Portreler: Rachel Corrie

24.11.2023 - 10:46

Rachel Corrie, 10 Nisan 1979’da ABD’de Washington eyaletine bağlı Olympia kentinde doğdu.  Üç kardeşin en küçüğü olan Corrie’nin ailesi, kardeşi Cindy’ye göre “Ortalama Amerikalılardı. Politik olarak liberal, ekonomik olarak muhafazakar, orta sınıf.” 

Corrie, Capital Lisesi’ni bitirdikten sonra Evergreen Devlet Koleji’nde üniversite eğitimine başladı ve bir dizi sanat dersi aldı. Kamu hizmetinde gönüllü çalışmak için bir yıllığına eğitimine ara veren Corrie, üç senesini de psikolojik hastalıklar yaşayanları ziyaret ederek geçirdi. Üniversitedeyken, Uluslararası Dayanışma Hareketi’nin (ISM) yerel kolu Barış ve Dayanışma için Olympialılar grubuna katıldı ve hayatının geri kalanında bir barış aktivisti olarak çalıştı. ISM, Filistin’deki Batı Şeria ve Gazze’de İsrail ordusunun uyguladığı şiddete karşı çıkan bir aktivist grubuydu. Olympia ve Refah Sınır Kapısı’ndaki çocuklar arasında bir mektup arkadaşı programı da örgütleyen Corrie, üniversitenin son yılında Gazze’ye gitmeye karar verdi. Bunun için bağımsız bir çalışma programı teklifi veren Corrie, 2003 yılında ISM ekibiyle beraber Gazze’ye gitti. 

Gazze’de özellikle çocuklarla ilgili çalışmalar yürüten Corrie ve yanındaki ISM ekibi, Gazze’deki evlerin yıkımına karşı İsrail buldozerlerinin önüne dikiliyor ve İsrail’in şiddetine karşı sivilleri korumak için canlı kalkan oluyorlardı. İsrail devletine göre Filistinlilerin evlerinin yıkılması kaçınılmazdı, İsrailli otoriteler silahlı direnişçilerin bu evleri siper olarak kullandıklarını ve altından tüneller kazarak silah edindiklerini iddia ediyordu.
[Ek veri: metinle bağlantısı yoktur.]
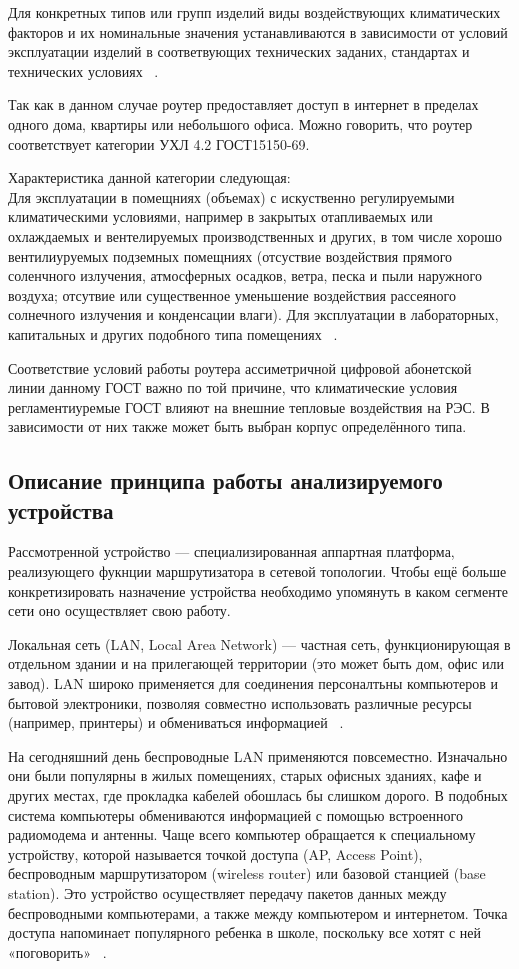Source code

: Для конкретных типов или групп изделий виды воздействующих
климатических факторов и их номинальные значения устанавливаются в
зависимости от условий эксплуатации изделий в соответвующих
технических заданих, стандартах и технических условиях ~\cite{GOST_15150-69}.

Так как в данном случае роутер предоставляет доступ в интернет в
пределах одного дома, квартиры или небольшого офиса. Можно говорить, что роутер соответствует категории УХЛ 4.2 ГОСТ15150-69.

Характеристика данной категории следующая:\\
Для эксплуатации в помещниях (объемах) с искуственно регулируемыми
климатическими условиями, например в закрытых отапливаемых или
охлаждаемых и вентелируемых производственных и других, в том числе
хорошо вентилиуруемых подземных помещниях (отсуствие воздействия
прямого соленчного излучения, атмосферных осадков, ветра, песка и пыли
наружного воздуха; отсутвие или существенное уменьшение воздействия
рассеяного солнечного излучения и конденсации влаги). Для эксплуатации
в лабораторных, капитальных и других подобного типа помещениях ~\cite{GOST_15150-69}.

Соответствие условий работы роутера ассиметричной цифровой абонетской
линии данному ГОСТ важно по той причине, что климатические условия
регламентиуремые ГОСТ влияют на внешние тепловые воздействия на РЭС.
В зависимости от них также может быть выбран корпус определённого
типа.

\subsection{Описание принципа работы анализируемого устройства}


Рассмотренной устройство — специализированная аппартная платформа,
реализующего фукнции маршрутизатора в сетевой топологии.  Чтобы ещё
больше конкретизировать назначение устройства необходимо упомянуть в
каком сегменте сети оно осуществляет свою работу.


Локальная сеть (LAN, Local Area Network) — частная сеть,
функционирующая в отдельном здании и на прилегающей территории
(это может быть дом, офис или завод). LAN широко применяется для соединения персоналтьны компьютеров и бытовой электроники, позволяя совместно
использовать различные ресурсы (например, принтеры) и обмениваться
информацией ~\cite{NetworksTanenbaum2023}.

На сегодняшний день беспроводные LAN применяются
повсеместно. Изначально они были популярны в жилых помещениях, старых
офисных зданиях, кафе и других местах, где прокладка кабелей обошлась
бы слишком дорого. В подобных система компьютеры обмениваются
информацией с помощью встроенного радиомодема и антенны. Чаще всего
компьютер обращается к специальному устройству, которой называется
точкой доступа (AP, Access Point), беспроводным маршрутизатором
(wireless router) или базовой станцией (base station). Это устройство
осуществляет передачу пакетов данных между беспроводными компьютерами,
а также между компьютером и интернетом. Точка доступа напоминает
популярного ребенка в школе, поскольку все хотят с ней «поговорить»
~\cite{NetworksTanenbaum2023}.

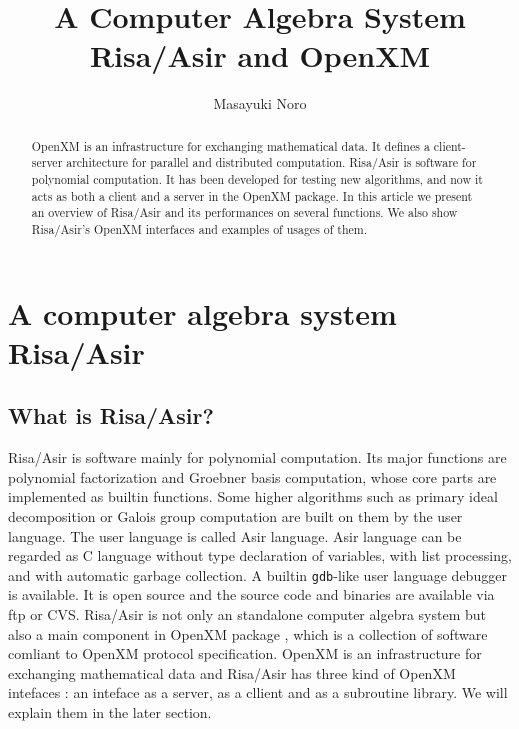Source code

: \documentclass[runningheads]{cl2emult}
\begin{document}
%
\title*{A Computer Algebra System Risa/Asir and OpenXM}
%
%
%
%
%
\author{Masayuki Noro}
%
%
%

\maketitle              %

\begin{abstract}
OpenXM \cite{OPENXM} is an infrastructure for exchanging mathematical
data.  It defines a client-server architecture for parallel and
distributed computation.  Risa/Asir is software for polynomial
computation. It has been developed for testing new algorithms, and now
it acts as both a client and a server in the OpenXM package. In this
article we present an overview of Risa/Asir and its performances on
several functions.  We also show Risa/Asir's OpenXM interfaces and
examples of usages of them.
\end{abstract}

\section{A computer algebra system Risa/Asir}

\subsection{What is Risa/Asir?}

Risa/Asir \cite{RISA} is software mainly for polynomial
computation. Its major functions are polynomial factorization and
Groebner basis computation, whose core parts are implemented as
builtin functions.  Some higher algorithms such as primary ideal
decomposition or Galois group computation are built on them by the
user language.  The user language is called Asir language. Asir
language can be regarded as C language without type declaration of
variables, with list processing, and with automatic garbage
collection. A builtin {\tt gdb}-like user language debugger is
available. It is open source and the source code and binaries are
available via ftp or CVS.
Risa/Asir is not only an standalone computer algebra system but also a
main component in OpenXM package \cite{OPENXM}, which is a collection
of software comliant to OpenXM protocol specification.  OpenXM is an
infrastructure for exchanging mathematical data and Risa/Asir has
three kind of OpenXM intefaces : an inteface as a server, as a cllient
and as a subroutine library. We will explain them in the later
section.
\end{document}
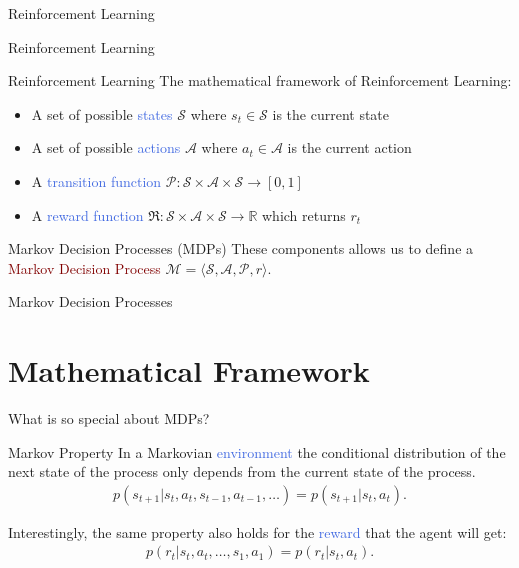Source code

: \documentclass{beamer}
\begin{document}
\begin{frame}{Reinforcement Learning}
	
\end{frame}

\begin{frame}{Reinforcement Learning}
\end{frame}


\begin{frame}{Reinforcement Learning}
	The mathematical framework of Reinforcement Learning:
	\begin{itemize}
		\item A set of possible \textcolor{RoyalBlue}{states} $\mathcal{S}$ where $s_t\in\mathcal{S}$ is the current state
		\item A set of possible \textcolor{RoyalBlue}{actions} $\mathcal{A}$ where $a_t\in\mathcal{A}$ is the current action
		\item A \textcolor{RoyalBlue}{transition function} $\mathcal{P}:\mathcal{S}\times\mathcal{A}\times\mathcal{S}\rightarrow[0,1]$
		\item A \textcolor{RoyalBlue}{reward function} $\Re:\mathcal{S}\times\mathcal{A}\times\mathcal{S}\rightarrow \mathbb{R}$ which returns $r_t$
	\end{itemize}

	\begin{block}{Markov Decision Processes (MDPs)}
		These components allows us to define a \textcolor{Maroon}{Markov Decision Process} 
		\centering $\mathcal{M}=\langle \mathcal{S},\mathcal{A},\mathcal{P},r\rangle$.
	\end{block}

\end{frame}



\begin{frame}{Markov Decision Processes}
	\section{Mathematical Framework}
	What is so special about MDPs?
	\begin{block}{Markov Property}
		In a Markovian \textcolor{RoyalBlue}{environment} the conditional distribution of the next state of the process only depends from the current state of the process. 		\centering  	
		\begin{align*}
		p(s_{t+1}|s_t, a_t, s_{t-1}, a_{t-1}, \ldots) = p(s_{t+1} | s_t, a_t).
		\end{align*}
	\end{block}

	Interestingly, the same property also holds for the \textcolor{RoyalBlue}{reward} that the agent will get: 
	\begin{align*}
			p(r_t| s_t, a_t, \ldots, s_1, a_1) = p(r_t|s_t,a_t).
	\end{align*}
\end{frame}
\end{document}
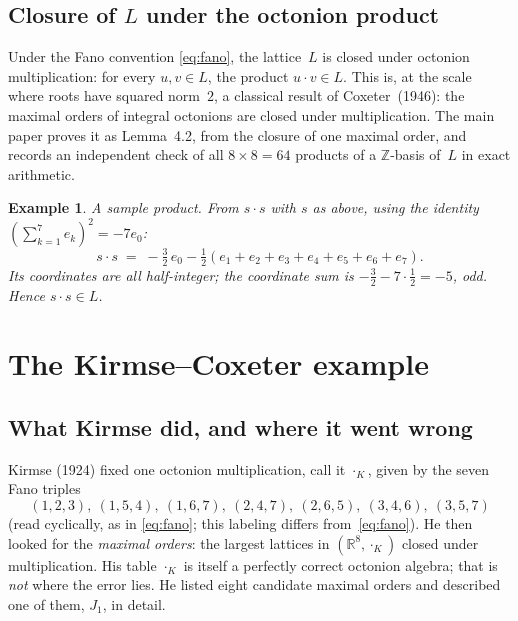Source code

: \documentclass[11pt]{amsart}
\newcommand{\ZZ}{\mathbb{Z}}
\newcommand{\RR}{\mathbb{R}}
\newtheorem{example}{Example}[section]
\begin{document}
\subsection*{Closure of $L$ under the octonion product}

Under the Fano convention \eqref{eq:fano}, the lattice~$L$ is closed
under octonion multiplication: for every $u, v \in L$, the product
$u \cdot v \in L$.  This is, at the scale where roots have squared norm~$2$, a classical
result of Coxeter~(1946): the maximal orders of integral octonions
are closed under multiplication.  The main paper proves it as
Lemma~4.2, from the closure of one maximal order, and records an
independent check of all $8 \times 8 = 64$ products of a
$\ZZ$-basis of~$L$ in exact arithmetic.

\begin{example}
A sample product.  From $s \cdot s$ with $s$ as above, using the
identity $(\sum_{k=1}^{7} e_k)^2 = -7 e_0$:
\[
  s \cdot s \;=\;
    -\tfrac{3}{2}\, e_0 - \tfrac{1}{2}(e_1 + e_2 + e_3 + e_4 + e_5
    + e_6 + e_7).
\]
Its coordinates are all half-integer; the coordinate sum is
$-\tfrac{3}{2} - 7 \cdot \tfrac{1}{2} = -5$, odd.  Hence
$s \cdot s \in L$.
\end{example}

\section{The Kirmse--Coxeter example}\label{sec:kirmse}

\subsection*{What Kirmse did, and where it went wrong}

Kirmse (1924) fixed one octonion multiplication, call it
$\cdot_K$, given by the seven Fano triples
\[
  (1,2,3),\ (1,5,4),\ (1,6,7),\ (2,4,7),\ (2,6,5),\ (3,4,6),\ (3,5,7)
\]
(read cyclically, as in \eqref{eq:fano}; this labeling differs
from~\eqref{eq:fano}).  He then looked for the \emph{maximal orders}:
the largest lattices in $(\RR^8, \cdot_K)$ closed under multiplication.
His table $\cdot_K$ is itself a perfectly correct octonion algebra;
that is \emph{not} where the error lies.  He listed eight candidate
maximal orders and described one of them, $J_1$, in detail.
\end{document}
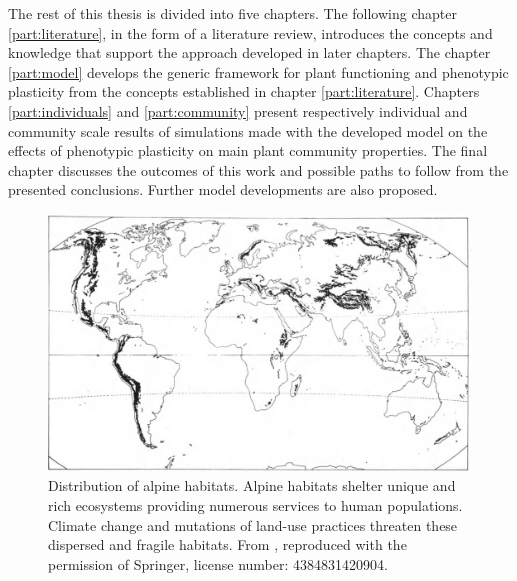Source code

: The rest of this thesis is divided into five chapters. The following chapter \ref{part:literature}, in the form of a literature review, introduces the concepts and knowledge that support the approach developed in later chapters. The chapter \ref{part:model} develops the generic framework for plant functioning and phenotypic plasticity from the concepts established in chapter \ref{part:literature}. Chapters \ref{part:individuals} and \ref{part:community} present respectively individual and community scale results of simulations made with the developed model \model on the effects of phenotypic plasticity on main plant community properties. The final chapter discusses the outcomes of this work and possible paths to follow from the presented conclusions. Further model developments are also proposed.


\begin{figure}
\includegraphics{./1_Introduction/graphics/alpine_distribution.jpeg}
\caption{Distribution of alpine habitats. Alpine habitats shelter unique and rich ecosystems providing numerous services to human populations. Climate change and mutations of land-use practices threaten these dispersed and fragile habitats. From \cite{korner_alpine_2003}, reproduced with the permission of Springer, license number: 4384831420904.} \label{fig:distribution}
\end{figure}

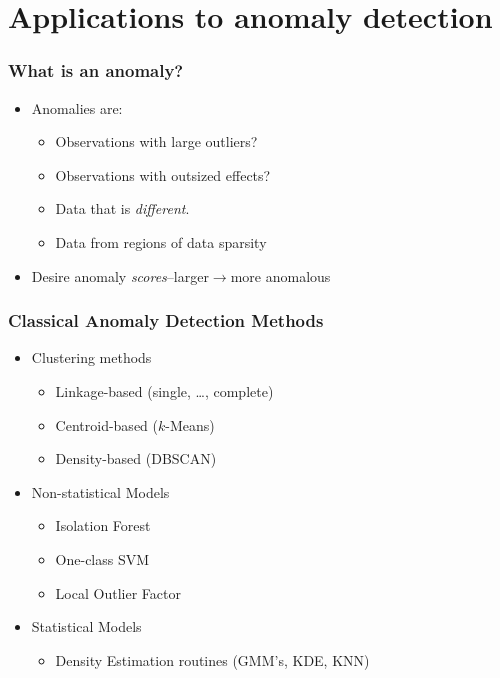 \documentclass[aspectratio=169]{beamer}
\begin{document}
\section[Anomaly]{Applications to anomaly detection}

\begin{frame}
  \frametitle{What is an anomaly?}
  \begin{itemize}
    \item Anomalies are:
      \begin{itemize}
        \item Observations with large outliers?
        \item Observations with outsized effects?
        \item Data that is \emph{different}.
        \item Data from regions of data sparsity
      \end{itemize}
    \item Desire anomaly \emph{scores}--larger$\rightarrow$more anomalous
  \end{itemize}
\end{frame}

\begin{frame}
  \frametitle{Classical Anomaly Detection Methods}
  \begin{itemize}
    \item Clustering methods
      \begin{itemize}
        \item Linkage-based (single, \dots, complete)~\citep{ackerman2010}
        \item Centroid-based ($k$-Means)~\citep{hartigan1979} 
        \item Density-based (DBSCAN)~\cite{ester1996}
      \end{itemize}
    \item Non-statistical Models
      \begin{itemize}
        \item Isolation Forest~\citep{liu2000}
        \item One-class SVM~\cite{chang2011}
        \item Local Outlier Factor~\cite{breunig2000}
      \end{itemize}
    \item Statistical Models
      \begin{itemize}
        \item Density Estimation routines (GMM's, KDE, KNN)
      \end{itemize}
  \end{itemize}
\end{frame}
\end{document}
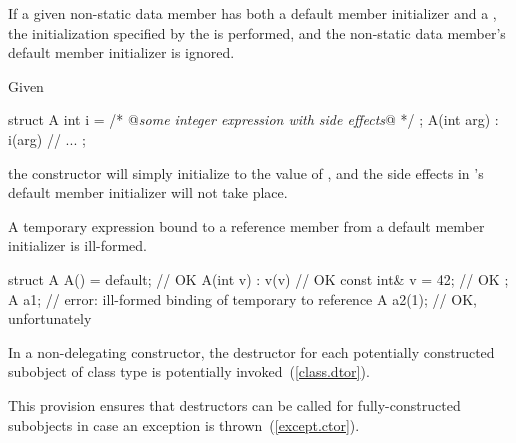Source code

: \pnum
If a given non-static data member has both a default member initializer
and a , the initialization specified by the
 is performed, and the non-static data member's 
default member initializer is ignored.
\begin{example} Given
\begin{codeblock}
struct A {
  int i = /* @\textrm{\textit{some integer expression with side effects}}@ */ ;
  A(int arg) : i(arg) { }
  // ...
};
\end{codeblock}

the  constructor will simply initialize  to the value of
, and the
%
side effects in 's default member initializer 
will not take place.
\end{example}

\pnum
A temporary expression bound to a reference member from a
default member initializer is ill-formed.
\begin{example}
\begin{codeblock}
struct A {
  A() = default;        // OK
  A(int v) : v(v) { }   // OK
  const int& v = 42;    // OK
};
A a1;                   // error: ill-formed binding of temporary to reference
A a2(1);                // OK, unfortunately
\end{codeblock}
\end{example}

\pnum
In a non-delegating constructor, the destructor for each potentially constructed
subobject of class type is potentially invoked~(\ref{class.dtor}).
\begin{note} This provision ensures that destructors can be called for fully-constructed
subobjects in case an exception is thrown~(\ref{except.ctor}). \end{note}

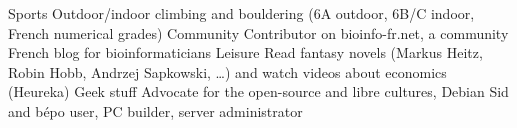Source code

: 
\begin{cvskills}

\cvskill
    {Sports} %
    {Outdoor/indoor climbing and bouldering (6A outdoor, 6B/C indoor, French numerical grades)} %
\cvskill
    {Community} %
    {Contributor on bioinfo-fr.net, a community French blog for bioinformaticians} %
\cvskill
    {Leisure} %
    {Read fantasy novels (Markus Heitz, Robin Hobb, Andrzej Sapkowski, …) and watch videos about economics (Heureka)} %
\cvskill
    {Geek stuff} %
    {Advocate for the open-source and libre cultures, Debian Sid and bépo user, PC builder, server administrator} %

\end{cvskills}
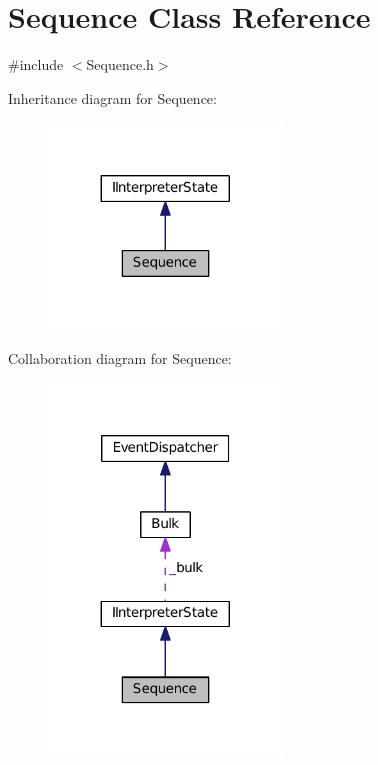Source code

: \hypertarget{class_sequence}{}\section{Sequence Class Reference}
\label{class_sequence}


{\ttfamily \#include $<$Sequence.\+h$>$}



Inheritance diagram for Sequence\+:
\nopagebreak
\begin{figure}[H]
\begin{center}
\leavevmode
\includegraphics[width=176pt]{class_sequence__inherit__graph}
\end{center}
\end{figure}


Collaboration diagram for Sequence\+:
\nopagebreak
\begin{figure}[H]
\begin{center}
\leavevmode
\includegraphics[width=176pt]{class_sequence__coll__graph}
\end{center}
\end{figure}
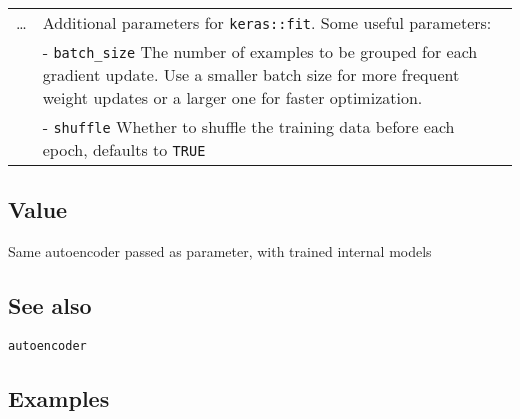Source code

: \begin{longtable}[c]{@{}ll@{}}
\begin{minipage}[t]{0.09\columnwidth}\raggedright\strut
\ldots{}
\strut\end{minipage} &
\begin{minipage}[t]{0.84\columnwidth}\raggedright\strut
Additional parameters for \texttt{keras::fit}. Some useful parameters:
\strut\end{minipage}\tabularnewline
\begin{minipage}[t]{0.09\columnwidth}\raggedright\strut
\strut\end{minipage} &
\begin{minipage}[t]{0.84\columnwidth}\raggedright\strut
- \texttt{batch\_size} The number of examples to be grouped for each
gradient update. Use a smaller batch size for more frequent weight
updates or a larger one for faster optimization.
\strut\end{minipage}\tabularnewline
\begin{minipage}[t]{0.09\columnwidth}\raggedright\strut
\strut\end{minipage} &
\begin{minipage}[t]{0.84\columnwidth}\raggedright\strut
- \texttt{shuffle} Whether to shuffle the training data before each
epoch, defaults to \texttt{TRUE}
\strut\end{minipage}\tabularnewline
\bottomrule
\end{longtable}

\hypertarget{value}{\subsection{\texorpdfstring{\protect\hyperlink{value}{}Value}{Value}}\label{value}}

Same autoencoder passed as parameter, with trained internal models

\hypertarget{see-also}{\subsection{\texorpdfstring{\protect\hyperlink{see-also}{}See
also}{See also}}\label{see-also}}

\texttt{autoencoder}

\hypertarget{examples}{\subsection{\texorpdfstring{\protect\hyperlink{examples}{}Examples}{Examples}}\label{examples}}


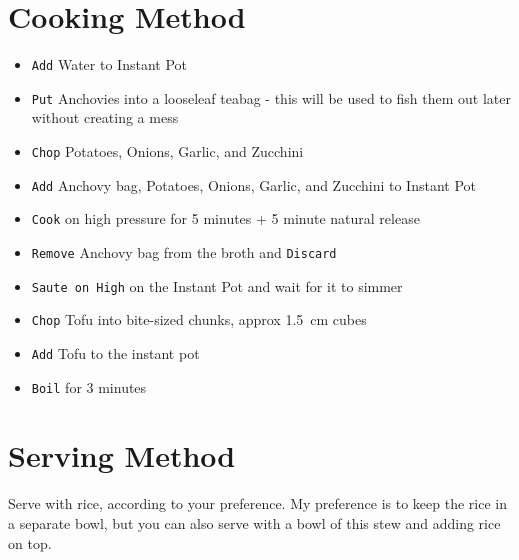 \documentclass{article}
\begin{document}
\begin{multicols}{2}
\section{Cooking Method}
\begin{itemize}
	\item \verb|Add| Water to Instant Pot
	\item \verb|Put| Anchovies into a looseleaf teabag - this will be used to fish them out later without creating a mess
	\item \verb|Chop| Potatoes, Onions, Garlic, and Zucchini
	\item \verb|Add| Anchovy bag, Potatoes, Onions, Garlic, and Zucchini to Instant Pot
	\item \verb|Cook| on high pressure for 5 minutes + 5 minute natural release
	\item \verb|Remove| Anchovy bag from the broth and \verb|Discard|
	\item \verb|Saute on High| on the Instant Pot and wait for it to simmer
	\item \verb|Chop| Tofu into bite-sized chunks, approx \SI{1.5}{cm} cubes
	\item \verb|Add| Tofu to the instant pot
	\item \verb|Boil| for 3 minutes
\end{itemize}

\section{Serving Method}
Serve with rice, according to your preference. My preference is to keep the rice in a separate bowl, but you can also serve with a bowl of this stew and adding rice on top.



\end{multicols}
\end{document}
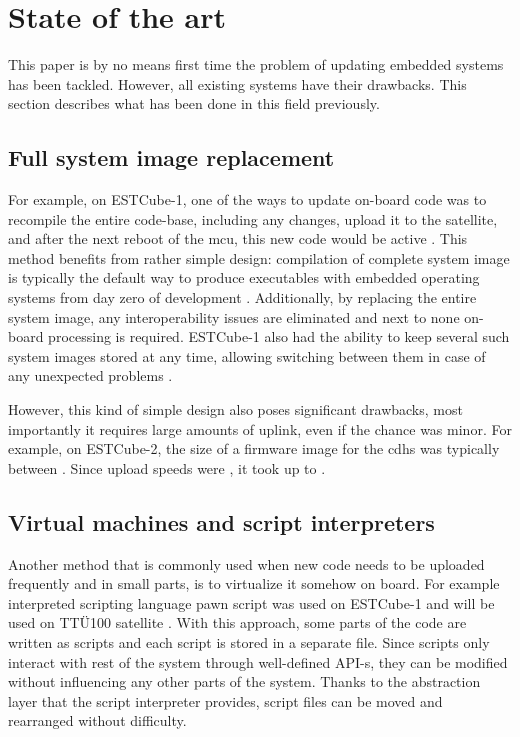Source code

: \newpage
\section{State of the art}

This paper is by no means first time the problem of updating embedded systems has been tackled. However, all existing systems have their drawbacks. This section describes what has been done in this field previously.

\subsection{Full system image replacement}

For example, on ESTCube-1, one of the ways to update on-board code was to recompile the entire code-base, including any changes, upload it to the satellite, and after the next reboot of the \gls{mcu}, this new code would be active \cite{Suenter2016}. This method benefits from rather simple design: compilation of complete system image is typically the default way to produce executables with embedded operating systems from day zero of development . Additionally, by replacing the entire system image, any interoperability issues are eliminated and next to none on-board processing is required. ESTCube-1 also had the ability to keep several such system images stored at any time, allowing switching between them in case of any unexpected problems \cite{Tarbe2013}. 

However, this kind of simple design also poses significant drawbacks, most importantly it requires large amounts of uplink, even if the chance was minor. For example, on ESTCube-2, the size of a firmware image for the \gls{cdhs} was typically between . Since upload speeds were , it took up to . 

\subsection{Virtual machines and script interpreters}

Another method that is commonly used when new code needs to be uploaded frequently and in small parts, is to virtualize it somehow on board. For example interpreted scripting language pawn script was used on ESTCube-1 \cite{Suenter2016} and will be used on TTÜ100 satellite \cite{Aasavaeli2017}. With this approach, some parts of the code are written as scripts and each script is stored in a separate file. Since scripts only interact with rest of the system through well-defined API-s, they can be modified without influencing any other parts of the system. Thanks to the abstraction layer that the script interpreter provides, script files can be moved and rearranged without difficulty.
Corrie, Gazze’de bulunduğu sırada aynı zamanda Kanadalılar tarafından inşa edilen ve İsrail buldozerleri tarafından tahrip edilen bir barajın tamir edilmesi için uğraşıyordu. El İskan Barajı’yla beraber Refah’taki suyun yüzde 50’sini sağlayan barajın tamir edilmesi için çalışan işçiler, düzenli olarak İsrail ordusunun saldırılarına maruz bırakılıyordu. Bu saldırılara karşı Corrie, baraj yapımının devam edebilmesi için çaba harcadı.  

2003 yılı ABD ordusunun da Irak’a saldırmaya hazırlandığı yıldı. Dünyanın dört bir yanında savaş karşıtı protestolar oluyordu. Savaşa karşı çıkan Rachel Corrie, küresel eylem günü olan 15 Şubat 2003’te Gazze’deki eyleme katılarak, geldiği ülkenin, ABD’nin bayrağını yaktı. Corrie, Filistin’den ailesi ve arkadaşlarına e-postalar yolluyordu. 27 Şubat tarihli mektubunda, “Filistinlilerin şiddetinin işleri kolaylaştırmadığını” söyleyen annesine şöyle yazıyordu: 

“Herhangi birimizin hayatları ve refahı tamamen bastırılıyor olsa, çocuklarla birlikte giderek daralan bir alanda yaşasak, daha önceki deneyimlerden askerlerin, tankların ve buldozerlerin bizim için her an gelebileceğini ve kim bilir ne kadar zamandır ektiğimiz seralarımızı yok edeceklerini bilsek… Sence geriye ne kadar parça kaldıysa onu korumak için bir şekilde şiddet içeren yöntemleri deneyebilir miydik?”

16 Mart 2003’te Corrie ve arkadaşları Refah’taki bir evin yıkımını durdurmak için zırhlı bir İsrail buldozerinin karşısına dikildi. Buldozer, Corrie’nin üzerinden geçerek onu ağır şekilde yaraladı. Hastaneye kaldırılan Corrie kurtarılamadı. Başta olayı bir kaza olarak yorumlayan İsrail devleti, Corrie ailesinin çabalarıyla kapsamlı bir soruşturma başlatmak zorunda kaldıysa da 2012 Ağustos’unda İsrail’deki üst mahkeme davanın reddedilmesine karar verdi. 

Corrie’nin ailesi ve dünyanın her yanındaki savaş karşıtları Filistin’in işgaline karşı mücadele etmeye devam ediyor.